[Plain-text document sources]
▼

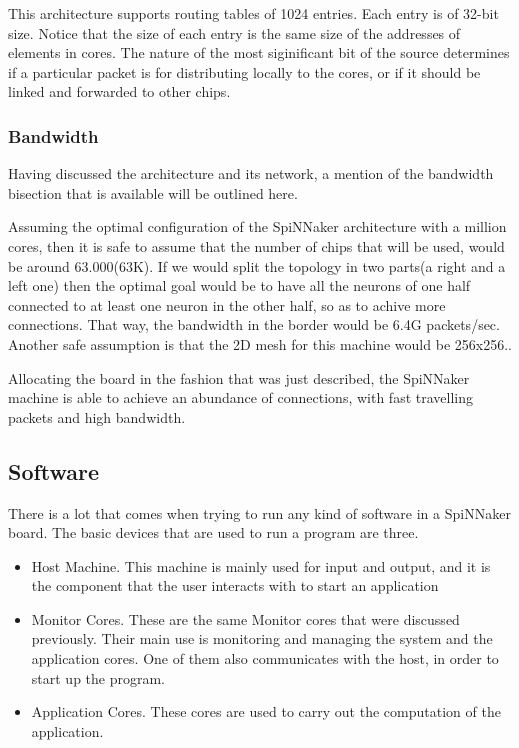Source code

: \documentclass[12pt,a4paper]{article}
\begin{document}
This architecture supports routing tables of 1024 entries. Each entry is of 32-bit size. Notice that the size of each entry is the same size of the addresses of elements in cores. The nature of the most siginificant bit of the source determines if a particular packet is for distributing locally to the cores, or if it should be linked and forwarded to other chips\cite{docfile}.

\subsubsection{Bandwidth}
Having discussed the architecture and its network, a mention of the bandwidth bisection that is available will be outlined here. 

Assuming the optimal configuration of the SpiNNaker architecture with a million cores, then it is safe to assume that the number of chips that will be used, would be around 63.000(63K). If we would split the topology in two parts(a right and a left one) then the optimal goal would be to have all the neurons of one half connected to at least one neuron in the other half, so as to achive more connections. That way, the bandwidth in the border would be 6.4G packets/sec. Another safe assumption is that the 2D mesh for this machine would be 256x256.\cite{docfile}\cite{navaridas2009understanding}.

Allocating the board in the fashion that was just described, the SpiNNaker machine is able to achieve an abundance of connections, with fast travelling packets and high bandwidth.
\subsection{Software}
There is a lot that comes when trying to run any kind of software in a SpiNNaker board. The basic devices that are used to run a program are three.
\begin{itemize}
\item Host Machine. This machine is mainly used for input and output, and it is the component that the user interacts with to start an application
\item Monitor Cores. These are the same Monitor cores that were discussed previously. Their main use is monitoring and managing the system and the application cores. One of them also communicates with the host, in order to start up the program.
\item Application Cores. These cores are used to carry out the computation of the application.\cite{furber2012overview}
\end{itemize}
\end{document}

▲

Task details: Output all entries unchanged; skip the pictures.

Response box:
Source code

: \documentclass[12pt,a4paper]{article}
\begin{document}
This architecture supports routing tables of 1024 entries. Each entry is of 32-bit size. Notice that the size of each entry is the same size of the addresses of elements in cores. The nature of the most siginificant bit of the source determines if a particular packet is for distributing locally to the cores, or if it should be linked and forwarded to other chips\cite{docfile}.

\subsubsection{Bandwidth}
Having discussed the architecture and its network, a mention of the bandwidth bisection that is available will be outlined here. 

Assuming the optimal configuration of the SpiNNaker architecture with a million cores, then it is safe to assume that the number of chips that will be used, would be around 63.000(63K). If we would split the topology in two parts(a right and a left one) then the optimal goal would be to have all the neurons of one half connected to at least one neuron in the other half, so as to achive more connections. That way, the bandwidth in the border would be 6.4G packets/sec. Another safe assumption is that the 2D mesh for this machine would be 256x256.\cite{docfile}\cite{navaridas2009understanding}.

Allocating the board in the fashion that was just described, the SpiNNaker machine is able to achieve an abundance of connections, with fast travelling packets and high bandwidth.
\subsection{Software}
There is a lot that comes when trying to run any kind of software in a SpiNNaker board. The basic devices that are used to run a program are three.
\begin{itemize}
\item Host Machine. This machine is mainly used for input and output, and it is the component that the user interacts with to start an application
\item Monitor Cores. These are the same Monitor cores that were discussed previously. Their main use is monitoring and managing the system and the application cores. One of them also communicates with the host, in order to start up the program.
\item Application Cores. These cores are used to carry out the computation of the application.\cite{furber2012overview}
\end{itemize}
\end{document}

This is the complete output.